Of course, in the literary world there are notable exceptions such as Hemingway and Mailer and Fitzgerald and Hunter Thompson. Hmmm. These are all men. Maybe it is women who want the quieter life, like Virginia Wolfe and Emily Dickenson. I wonder if this would make a good topic for a Ph. D. thesis.

If so, take it forth, because I won't be writing any theses.

More of the party at Mme. Villeparisis: I'm beginning to think this whole volume about the Guermantes takes place there. The very conflicted Charlus appears at this party. We'll see much more of him later.

Here's a blogger with good intentions who hasn't quite made it that far into the novel yet.
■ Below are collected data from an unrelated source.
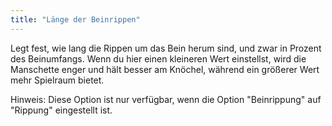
 ```yaml
---
title: "Länge der Beinrippen"
---
```


Legt fest, wie lang die Rippen um das Bein herum sind, und zwar in Prozent des Beinumfangs. Wenn du hier einen kleineren Wert einstellst, wird die Manschette enger und hält besser am Knöchel, während ein größerer Wert mehr Spielraum bietet.

Hinweis: Diese Option ist nur verfügbar, wenn die Option "Beinrippung" auf "Rippung" eingestellt ist.
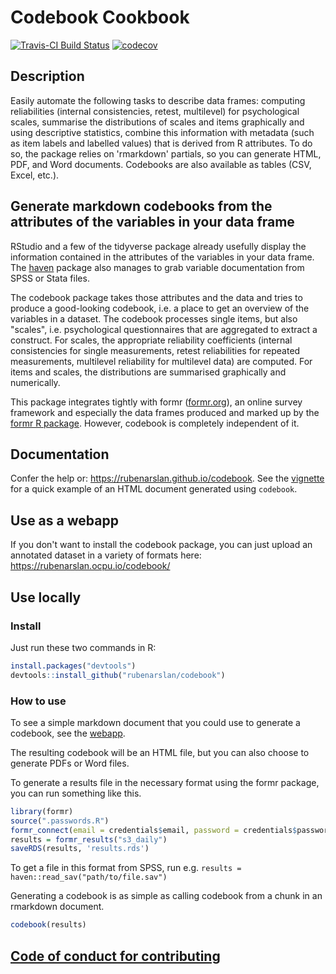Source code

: 
<!-- README.md is generated from README.Rmd. Please edit that file -->
Codebook Cookbook
=================

[![Travis-CI Build Status](https://travis-ci.org/rubenarslan/codebook.svg?branch=master)](https://travis-ci.org/rubenarslan/codebook) [![codecov](https://codecov.io/gh/rubenarslan/codebook/branch/master/graph/badge.svg)](https://codecov.io/gh/rubenarslan/codebook)

Description
-----------

Easily automate the following tasks to describe data frames: computing reliabilities (internal consistencies, retest, multilevel) for psychological scales, summarise the distributions of scales and items graphically and using descriptive statistics, combine this information with metadata (such as item labels and labelled values) that is derived from R attributes. To do so, the package relies on 'rmarkdown' partials, so you can generate HTML, PDF, and Word documents. Codebooks are also available as tables (CSV, Excel, etc.).

Generate markdown codebooks from the attributes of the variables in your data frame
-----------------------------------------------------------------------------------

RStudio and a few of the tidyverse package already usefully display the information contained in the attributes of the variables in your data frame. The [haven](https://github.com/hadley/haven) package also manages to grab variable documentation from SPSS or Stata files.

The codebook package takes those attributes and the data and tries to produce a good-looking codebook, i.e. a place to get an overview of the variables in a dataset. The codebook processes single items, but also "scales", i.e. psychological questionnaires that are aggregated to extract a construct. For scales, the appropriate reliability coefficients (internal consistencies for single measurements, retest reliabilities for repeated measurements, multilevel reliability for multilevel data) are computed. For items and scales, the distributions are summarised graphically and numerically.

This package integrates tightly with formr ([formr.org](https://formr.org)), an online survey framework and especially the data frames produced and marked up by the [formr R package](https://github.com/rubenarslan/formr). However, codebook is completely independent of it.

Documentation
-------------

Confer the help or: <https://rubenarslan.github.io/codebook>. See the [vignette](https://rubenarslan.github.io/codebook/articles/codebook.html) for a quick example of an HTML document generated using `codebook`.

Use as a webapp
---------------

If you don't want to install the codebook package, you can just upload an annotated dataset in a variety of formats here: <https://rubenarslan.ocpu.io/codebook/>

Use locally
-----------

### Install

Just run these two commands in R:

``` r
install.packages("devtools")
devtools::install_github("rubenarslan/codebook")
```

### How to use

To see a simple markdown document that you could use to generate a codebook, see the [webapp](https://rubenarslan.ocpu.io/codebook/).

The resulting codebook will be an HTML file, but you can also choose to generate PDFs or Word files.

To generate a results file in the necessary format using the formr package, you can run something like this.

``` r
library(formr)
source(".passwords.R")
formr_connect(email = credentials$email, password = credentials$password)
results = formr_results("s3_daily")
saveRDS(results, 'results.rds')
```

To get a file in this format from SPSS, run e.g. `results = haven::read_sav("path/to/file.sav")`

Generating a codebook is as simple as calling codebook from a chunk in an rmarkdown document.

``` r
codebook(results)
```

[Code of conduct for contributing](CONDUCT.md)
----------------------------------------------
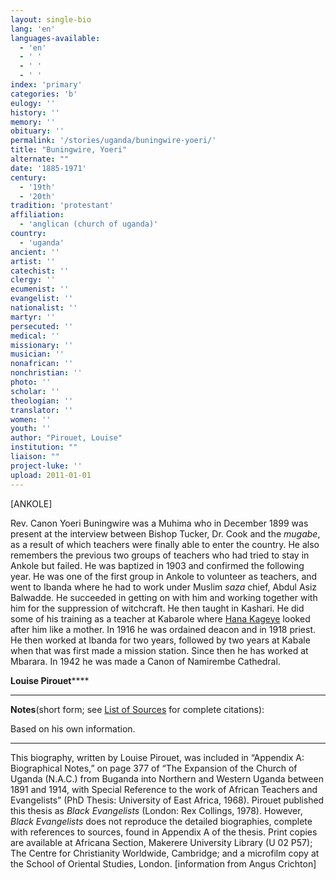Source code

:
 ```yaml
---
layout: single-bio
lang: 'en'
languages-available:
  - 'en'
  - ' '
  - ' '
  - ' '
index: 'primary'
categories: 'b'
eulogy: ''
history: ''
memory: ''
obituary: ''
permalink: '/stories/uganda/buningwire-yoeri/'
title: "Buningwire, Yoeri"
alternate: ""
date: '1885-1971'
century:
  - '19th'
  - '20th'
tradition: 'protestant'
affiliation:
  - 'anglican (church of uganda)'
country:
  - 'uganda'
ancient: ''
artist: ''
catechist: ''
clergy: ''
ecumenist: ''
evangelist: ''
nationalist: ''
martyr: ''
persecuted: ''
medical: ''
missionary: ''
musician: ''
nonafrican: ''
nonchristian: ''
photo: ''
scholar: ''
theologian: ''
translator: ''
women: ''
youth: ''
author: "Pirouet, Louise"
institution: ""
liaison: ""
project-luke: ''
upload: 2011-01-01
---
```




[ANKOLE]

Rev. Canon Yoeri Buningwire was a Muhima who in December  1899 was present at the interview between Bishop Tucker, Dr. Cook and the *mugabe*,  as a result of which teachers were finally able to enter the country. He also  remembers the previous two groups of teachers who had tried to stay in Ankole  but failed. He was baptized in 1903 and confirmed the following year. He was  one of the first group in Ankole to volunteer as teachers, and went to Ibanda  where he had to work under Muslim *saza* chief, Abdul Asiz Balwadde. He  succeeded in getting on with him and working together with him for the  suppression of witchcraft. He then taught in Kashari. He did some of his  training as a teacher at Kabarole where [Hana Kageye](kageye_hana.html) looked after him like a mother. In  1916 he was ordained deacon and in 1918 priest. He then worked at Ibanda for  two years, followed by two years at Kabale when that was first made a mission  station. Since then he has worked at Mbarara. In 1942 he was made a Canon of  Namirembe Cathedral.

**Louise Pirouet******

---

**Notes**(short  form; see [List of  Sources](../pirouet-appendixa-sources/) for complete citations):

Based on his own information.

---

This biography, written by Louise Pirouet, was included in &ldquo;Appendix A: Biographical Notes,&rdquo;  on page 377 of &ldquo;The Expansion  of the Church of Uganda (N.A.C.) from Buganda into Northern and Western Uganda  between 1891 and 1914, with Special Reference to the work of African Teachers  and Evangelists&rdquo; (PhD Thesis: University of East Africa, 1968). Pirouet  published this thesis as *Black  Evangelists* (London: Rex Collings, 1978). However, *Black  Evangelists* does not reproduce the detailed biographies, complete with  references to sources, found in Appendix A of the thesis. Print copies are  available at Africana Section, Makerere University Library (U 02 P57); The Centre for Christianity  Worldwide, Cambridge; and a microfilm copy at the School of Oriental Studies,  London. [information from Angus Crichton]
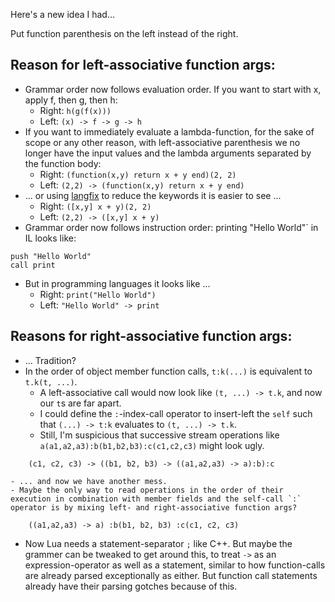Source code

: Here's a new idea I had...

Put function parenthesis on the left instead of the right.

## Reason for left-associative function args:
- Grammar order now follows evaluation order.  If you want to start with x, apply f, then g, then h:
	- Right: `h(g(f(x)))`
	- Left: `(x) -> f -> g -> h`
- If you want to immediately evaluate a lambda-function, for the sake of scope or any other reason, with left-associative parenthesis we no longer have the input values and the lambda arguments separated by the function body:
	- Right: `(function(x,y) return x + y end)(2, 2)`
	- Left: `(2,2) -> (function(x,y) return x + y end)`
- ... or using [langfix](https://github.com/thenumbernine/langfix-lua) to reduce the keywords it is easier to see ...
	- Right: `([x,y] x + y)(2, 2)`
	- Left: `(2,2) -> ([x,y] x + y)`
- Grammar order now follows instruction order:
printing "Hello World"` in IL looks like:
```
push "Hello World"
call print
```
- But in programming languages it looks like ...
	- Right: `print("Hello World")`
	- Left: `"Hello World" -> print`

## Reasons for right-associative function args:
- ... Tradition?
- In the order of object member function calls, `t:k(...)` is equivalent to `t.k(t, ...)`.
	- A left-associative call would now look like `(t, ...) -> t.k`, and now our `t`s are far apart.
	- I could define the `:`-index-call operator to insert-left the `self` such that `(...) -> t:k` evaluates to `(t, ...) -> t.k`.
	- Still, I'm suspicious that successive stream operations like `a(a1,a2,a3):b(b1,b2,b3):c(c1,c2,c3)` might look ugly.
```
	(c1, c2, c3) -> ((b1, b2, b3) -> ((a1,a2,a3) -> a):b):c
```
	- ... and now we have another mess.
	- Maybe the only way to read operations in the order of their execution in combination with member fields and the self-call `:` operator is by mixing left- and right-associative function args?
```
	((a1,a2,a3) -> a) :b(b1, b2, b3) :c(c1, c2, c3)
```
- Now Lua needs a statement-separator `;` like C++. But maybe the grammer can be tweaked to get around this, to treat `->` as an expression-operator as well as a statement, similar to how function-calls are already parsed exceptionally as either.  But function call statements already have their parsing gotches because of this.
The mention of Proust's translator, Lydia Davis, caught my eye. The blogger doesn't like her book, and mentioned some male authors, and that got me going on the contemplative life versus the life of action.
http://dahlhaus.blogspot.com/2008/09/books-end-of-story-by-lydia-davis.html

In another blog, I'm forever telling readers to go forth into the world and look around. That's not the same thing as being engagé, the existential idea of being engaged in life. Are there any existentialists left? I never see any mention, but perhaps I read the wrong periodicals. Perhaps they still haunt left bank cafes.


What amazes me is that the scene at the party goes on for hundreds of pages. And that's also how novel ends, at another party, years later.

If you write, you understand how difficult it is to juggle party scenes, because the intermingling of many people is hard to convey, and it's easy to confuse the reader and botch up the scene. Three or four way conversations become impossible with attribution and focus. Proust does an excellent job--of conveying the party, not of botching the scene. My admiration for Proust increases the longer I write. What a master!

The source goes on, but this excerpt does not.